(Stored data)
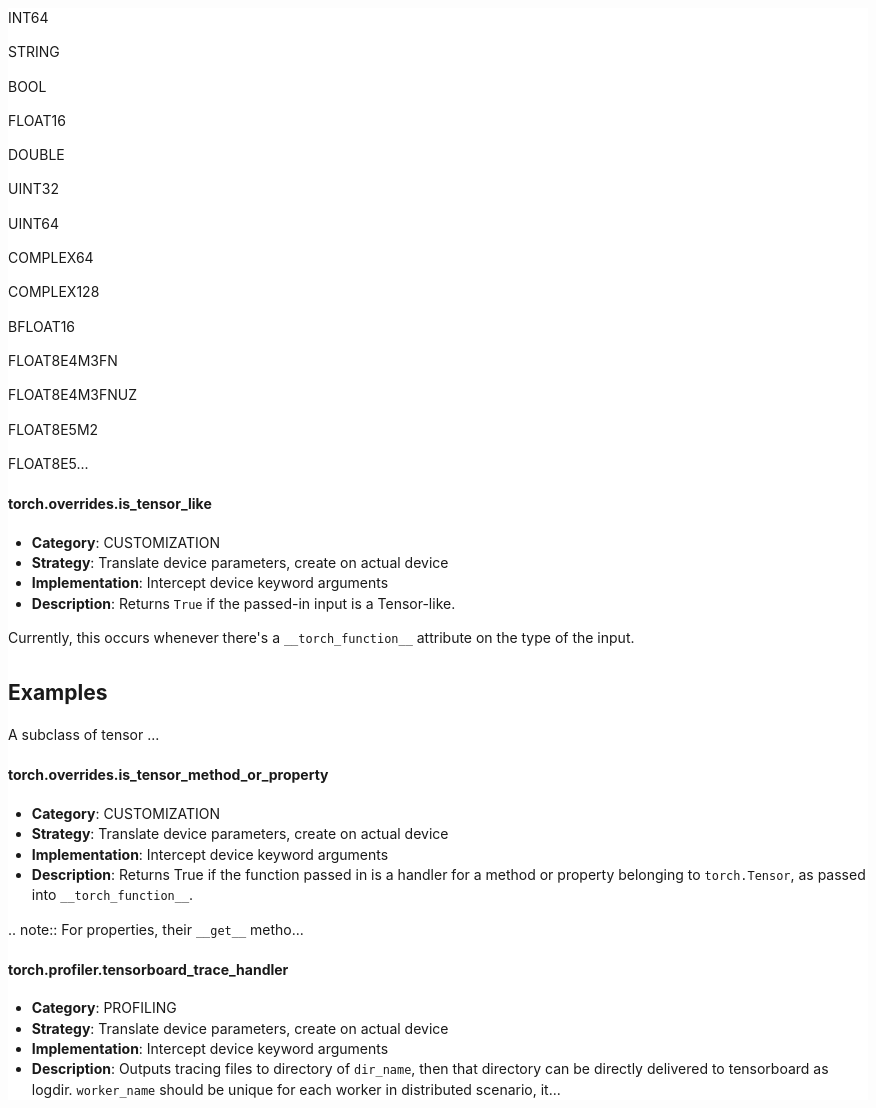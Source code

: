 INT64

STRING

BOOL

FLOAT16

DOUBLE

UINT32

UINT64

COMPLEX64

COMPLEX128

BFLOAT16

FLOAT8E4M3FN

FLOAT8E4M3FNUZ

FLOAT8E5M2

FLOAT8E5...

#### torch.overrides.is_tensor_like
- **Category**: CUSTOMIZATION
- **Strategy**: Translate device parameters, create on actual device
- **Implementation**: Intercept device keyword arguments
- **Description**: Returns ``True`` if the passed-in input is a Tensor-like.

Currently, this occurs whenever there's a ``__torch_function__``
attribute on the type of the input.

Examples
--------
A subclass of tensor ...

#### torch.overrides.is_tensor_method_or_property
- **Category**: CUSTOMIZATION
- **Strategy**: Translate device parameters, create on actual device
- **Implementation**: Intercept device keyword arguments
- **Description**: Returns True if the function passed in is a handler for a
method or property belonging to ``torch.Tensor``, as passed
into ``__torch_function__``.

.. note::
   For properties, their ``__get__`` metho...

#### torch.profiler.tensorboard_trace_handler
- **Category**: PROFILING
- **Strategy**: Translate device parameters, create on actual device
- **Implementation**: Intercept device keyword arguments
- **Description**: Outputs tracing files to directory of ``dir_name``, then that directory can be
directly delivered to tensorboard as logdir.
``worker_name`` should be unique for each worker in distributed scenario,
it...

...

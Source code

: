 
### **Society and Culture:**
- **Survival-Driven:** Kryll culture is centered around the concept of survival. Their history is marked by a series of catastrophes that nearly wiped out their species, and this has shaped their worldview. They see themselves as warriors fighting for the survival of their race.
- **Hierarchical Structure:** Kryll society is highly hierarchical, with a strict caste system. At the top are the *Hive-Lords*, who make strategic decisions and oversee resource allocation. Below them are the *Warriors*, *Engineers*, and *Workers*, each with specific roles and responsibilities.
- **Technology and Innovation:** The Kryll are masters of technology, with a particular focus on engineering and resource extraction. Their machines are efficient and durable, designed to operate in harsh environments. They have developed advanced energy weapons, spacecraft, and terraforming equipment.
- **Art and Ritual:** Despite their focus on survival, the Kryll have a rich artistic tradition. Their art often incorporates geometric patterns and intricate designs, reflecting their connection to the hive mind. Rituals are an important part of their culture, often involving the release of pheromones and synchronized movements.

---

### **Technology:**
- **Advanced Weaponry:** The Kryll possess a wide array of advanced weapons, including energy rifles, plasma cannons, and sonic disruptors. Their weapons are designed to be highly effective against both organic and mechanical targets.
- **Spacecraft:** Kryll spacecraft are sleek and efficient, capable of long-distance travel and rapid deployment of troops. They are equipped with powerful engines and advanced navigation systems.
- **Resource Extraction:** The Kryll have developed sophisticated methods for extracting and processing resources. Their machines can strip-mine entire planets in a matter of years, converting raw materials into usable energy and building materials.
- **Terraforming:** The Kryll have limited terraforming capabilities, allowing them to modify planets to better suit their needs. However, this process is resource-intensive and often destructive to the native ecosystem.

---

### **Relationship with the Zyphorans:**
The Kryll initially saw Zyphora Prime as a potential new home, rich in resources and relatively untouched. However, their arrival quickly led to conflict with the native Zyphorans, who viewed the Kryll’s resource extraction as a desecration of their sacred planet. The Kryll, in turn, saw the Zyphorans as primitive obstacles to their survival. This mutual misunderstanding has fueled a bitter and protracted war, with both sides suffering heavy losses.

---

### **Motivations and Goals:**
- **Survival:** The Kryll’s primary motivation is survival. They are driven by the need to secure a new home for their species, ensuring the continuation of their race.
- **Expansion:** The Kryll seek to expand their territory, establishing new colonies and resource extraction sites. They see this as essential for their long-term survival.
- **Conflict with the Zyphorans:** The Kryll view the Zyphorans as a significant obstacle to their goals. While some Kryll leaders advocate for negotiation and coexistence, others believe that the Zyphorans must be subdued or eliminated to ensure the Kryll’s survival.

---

WORK TO BE COMPLETED:
When a line in the records holds the string "overrides", copy that line.

TASK RESPONSE:
#### torch.overrides.is_tensor_like
#### torch.overrides.is_tensor_method_or_property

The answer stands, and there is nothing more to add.